Merry Christmas, Figure It Out

There are good Christmases, but none perfect, because Christmas, more than any other season, vibrates with the tension between the “already” and the “not yet”, those two polarities that make up the Kingdom. The “not yet” of Christmas never totally gives way to the “already”, because the first Christmas Day, for those who lived it, felt utterly like “not yet”.

Unwanted pregnancy. Destroyed love affair. Angels giving out impossible assignments. Reputations trashed. Futures gone. Leaving home, huge pregnant. Uncomfortable travel, to a place not chosen. A birth, horribly timed. No place to let the mother sleep. No place to swaddle the baby.

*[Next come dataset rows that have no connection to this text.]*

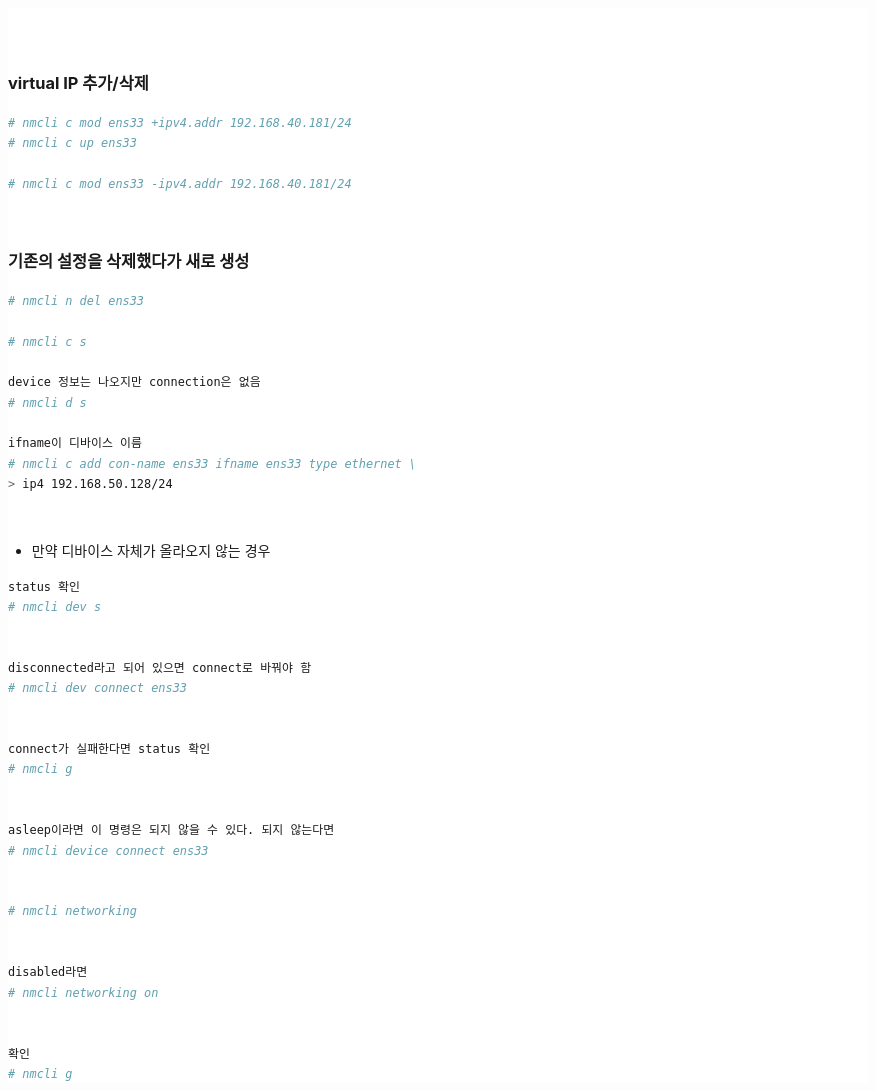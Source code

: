 <br>

<br>

### virtual IP 추가/삭제

```bash
# nmcli c mod ens33 +ipv4.addr 192.168.40.181/24
# nmcli c up ens33

# nmcli c mod ens33 -ipv4.addr 192.168.40.181/24
```

<br>

### 기존의 설정을 삭제했다가 새로 생성

```bash
# nmcli n del ens33

# nmcli c s

device 정보는 나오지만 connection은 없음
# nmcli d s

ifname이 디바이스 이름
# nmcli c add con-name ens33 ifname ens33 type ethernet \
> ip4 192.168.50.128/24
```

<br>

+ 만약 디바이스 자체가 올라오지 않는 경우

```bash
status 확인
# nmcli dev s


disconnected라고 되어 있으면 connect로 바꿔야 함
# nmcli dev connect ens33


connect가 실패한다면 status 확인
# nmcli g


asleep이라면 이 명령은 되지 않을 수 있다. 되지 않는다면
# nmcli device connect ens33


# nmcli networking


disabled라면
# nmcli networking on


확인
# nmcli g
```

Relying on the kindness of strangers in a strange land. Uninvited guests from foreign countries. The news that soldiers are searching for the baby to slaughter him.

What could be more “Not yet” than this story, against the background of some vague promises from angels that this child would have some thrilling connection to old prophecies? There’s never been a more empirically disappointing Christmas than the first one, and that’s our cosmic template for successive Christmas. We’re meant, by a mystical bond to this liturgical template, to experience the “not yet”, tense against the longing of the “already”.

So the experience of Christmas never quite ascends to the vision of Christmas, which, like all visions, is made of just the bright shiny bits with the dark seams of the original, and even the disappointing memories of our past holidays, always dropping away. It’s o.k.; follow the star, and figure it out. .

So I snap back to the start of it all, where the angel appears with greetings – “Merry Christmas”. We now know that what the angel actually said was “Merry Christmas, figure it out.”